Marotta: walczymy o wygraną w Lidze Europy
Stara Dama odpadła już z prestiżowej Ligi Mistrzów, czego do tej pory nie może odżałować wielu jej kibiców, jednak Beppe Marotta zaznacza, że klub nie zapomniał o dalszej rywalizacji w europejskich pucharach i będzie walczył o triumf w Europa League. “Fakt, że tegoroczny finał Ligi Europy odbędzie się w Turynie zmobilizuje nas do dania z siebie maksimum. Jesteśmy niepocieszeni sposobem, w jaki odpadliśmy z Champions League, jednak naszą winą jest to, że dopuściliśmy do sytuacji, w której o wszystkim decydował ostatni mecz” – podsumował główny dyrektor Juventusu.
To się rozumie panie Marotta!Walka,walka i jeszcze raz walka!Dajcie czadu w tej Lidze Europejskiej!
Jak nie wygramy LE to jesteśmy bardzo słabi w europejskich pucharach.
Wygrac Serie A,Puchar Włoch i LE i sezon bedzie cudowny !!! a szanse na to nie sa wcale takie małe, w lidze juz w nastepnej kolejce mamy szanse odskoczyc Romie na bezpieczona przewage, na puchar sie zmobilizowac i wygrac go po raz 10, tylko ta LE, marzenieee 😉
@Pussykillerxxl
Co do Fiorentiny to na chwilę obecną nasza jedyna przegrana w Lidze. To chyba całkiem niezły bilans jak na 17 meczy, nie uważasz? Każdemu może się zdarzyć wypadek przy pracy.
Co do LM to wiadomo, że daliśmy ciała w dwóch pierwszych meczach i to one przesądziły o niewyjściu z grupy. Jednak mówienie, że jest to grupa łatwa to duuuuża przesada. Wg mnie była to 2ga najtrudniejsza po (Arsenal-Borussia-Napoli-Marsylia) grupa. Bądź co bądź spotkało się tam dwóch ćwierćfinalistów i półfinalista ostatniego sezonu LM więc to chyba o czymś świadczy.
Sorry, ale jak czytam jak niektórzy dzielą już punkty "zdobyte" na romie... to...

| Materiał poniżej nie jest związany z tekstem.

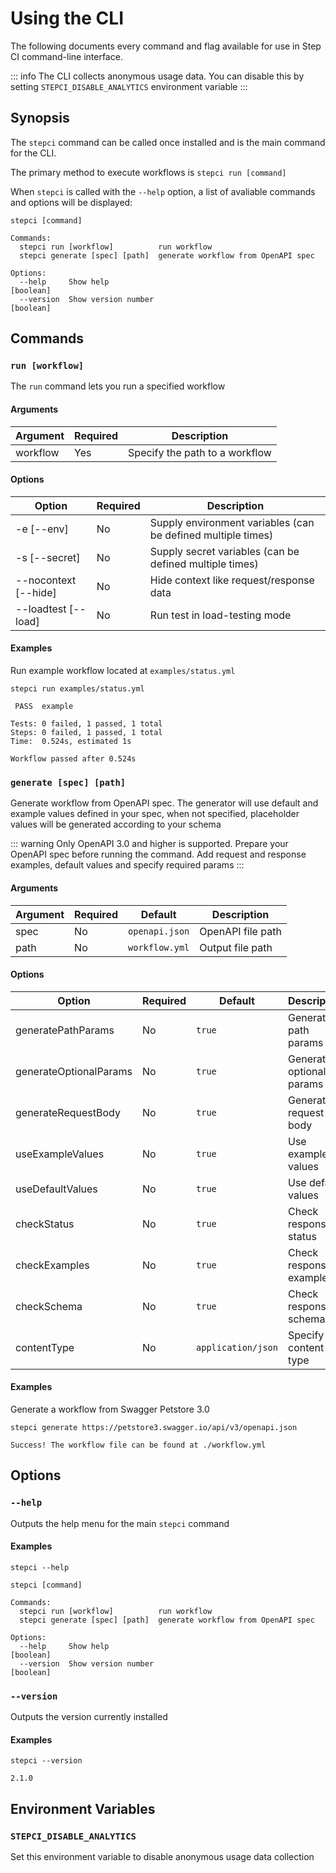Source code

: # Using the CLI

The following documents every command and flag available for use in Step CI command-line interface.

::: info
The CLI collects anonymous usage data. You can disable this by setting `STEPCI_DISABLE_ANALYTICS` environment variable
:::

## Synopsis

The `stepci` command can be called once installed and is the main command for the CLI.

The primary method to execute workflows is `stepci run [command]`

When `stepci` is called with the `--help` option, a list of avaliable commands and options will be displayed:

```
stepci [command]

Commands:
  stepci run [workflow]          run workflow
  stepci generate [spec] [path]  generate workflow from OpenAPI spec

Options:
  --help     Show help                                                 [boolean]
  --version  Show version number                                       [boolean]
```

## Commands

### `run [workflow]`

The `run` command lets you run a specified workflow

#### **Arguments**

| Argument | Required | Description |
|-|-|-|
| workflow | Yes | Specify the path to a workflow |

#### **Options**

| Option | Required | Description |
|-|-|-|
| -e [--env] | No | Supply environment variables (can be defined multiple times) |
| -s [--secret] | No | Supply secret variables (can be defined multiple times) |
| --nocontext [--hide] | No | Hide context like request/response data |
| --loadtest [--load] | No | Run test in load-testing mode |

#### **Examples**

Run example workflow located at `examples/status.yml`

```
stepci run examples/status.yml
```

```
 PASS  example

Tests: 0 failed, 1 passed, 1 total
Steps: 0 failed, 1 passed, 1 total
Time:  0.524s, estimated 1s

Workflow passed after 0.524s
```

### `generate [spec] [path]`

Generate workflow from OpenAPI spec. The generator will use default and example values defined in your spec, when not specified, placeholder values will be generated according to your schema

::: warning
Only OpenAPI 3.0 and higher is supported. Prepare your OpenAPI spec before running the command. Add request and response examples, default values and specify required params
:::

#### **Arguments**

| Argument | Required | Default | Description |
|-|-|-|-|
| spec | No | `openapi.json` | OpenAPI file path |
| path | No | `workflow.yml` | Output file path |

#### **Options**

| Option | Required | Default | Description |
|-|-|-|-|
| generatePathParams | No | `true` | Generate path params |
| generateOptionalParams | No | `true` | Generate optional params |
| generateRequestBody | No | `true` | Generate request body |
| useExampleValues | No | `true` | Use example values |
| useDefaultValues | No | `true` | Use default values |
| checkStatus | No | `true` | Check response status |
| checkExamples | No | `true` | Check response examples |
| checkSchema | No | `true` | Check response schema |
| contentType | No | `application/json` | Specify content-type |

#### **Examples**

Generate a workflow from Swagger Petstore 3.0

```
stepci generate https://petstore3.swagger.io/api/v3/openapi.json
```

```
Success! The workflow file can be found at ./workflow.yml
```

## Options

### `--help`

Outputs the help menu for the main `stepci` command

#### **Examples**

```
stepci --help
```

```
stepci [command]

Commands:
  stepci run [workflow]          run workflow
  stepci generate [spec] [path]  generate workflow from OpenAPI spec

Options:
  --help     Show help                                                 [boolean]
  --version  Show version number                                       [boolean]
```

### `--version`

Outputs the version currently installed

#### **Examples**

```
stepci --version
```

```
2.1.0
```

## Environment Variables

### `STEPCI_DISABLE_ANALYTICS`

Set this environment variable to disable anonymous usage data collection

witki mi opadają... Połowa kretów przed Fiorentiną też wieszczyła doniosłe zwycięstwo JUVE we Florencji... Z grupy tez mieliśmy wyjść z paluszkiem i w cuglach... Grupy bądź co bądź dosyć łatwej jak na realia LM... i... Jak było wszyscy wiemy...
Dlatego GAMONIOM mówię STOP!
Żeby to nie było czcze gadanie.
w pierwszym, drugim czy trzecim koszyku- co to za różnica. na takim poziomie właśnie jest Włoska piłka a Wy ślepo liczycie na jakieś cuda na europejskim podwórku. To nie przypadek, że Niemcy dawno Włochom zabrali miejsce w LM. Jest Porto, Szachtar, Tottenham. Można zapomnieć o finale. Wspomnicie moje słowa na wiosnę.
ważne jest wygrywać w LE dla rankingu !! trzeba wygrać aby być za rok w pierwszym koszyku przy losowaniu LM !!
Mam nadzieję, trzeba zdobyć trochę możliwych finansów i podbudować delikatnie reputację, bo odpadając z byle jaką drużyną z LE wcale nie będzie lepiej.
Jeśli dla was LE jest marzeniem to należy tu już mówić o powoli zmieniającej się mentalności typowego fana Juve.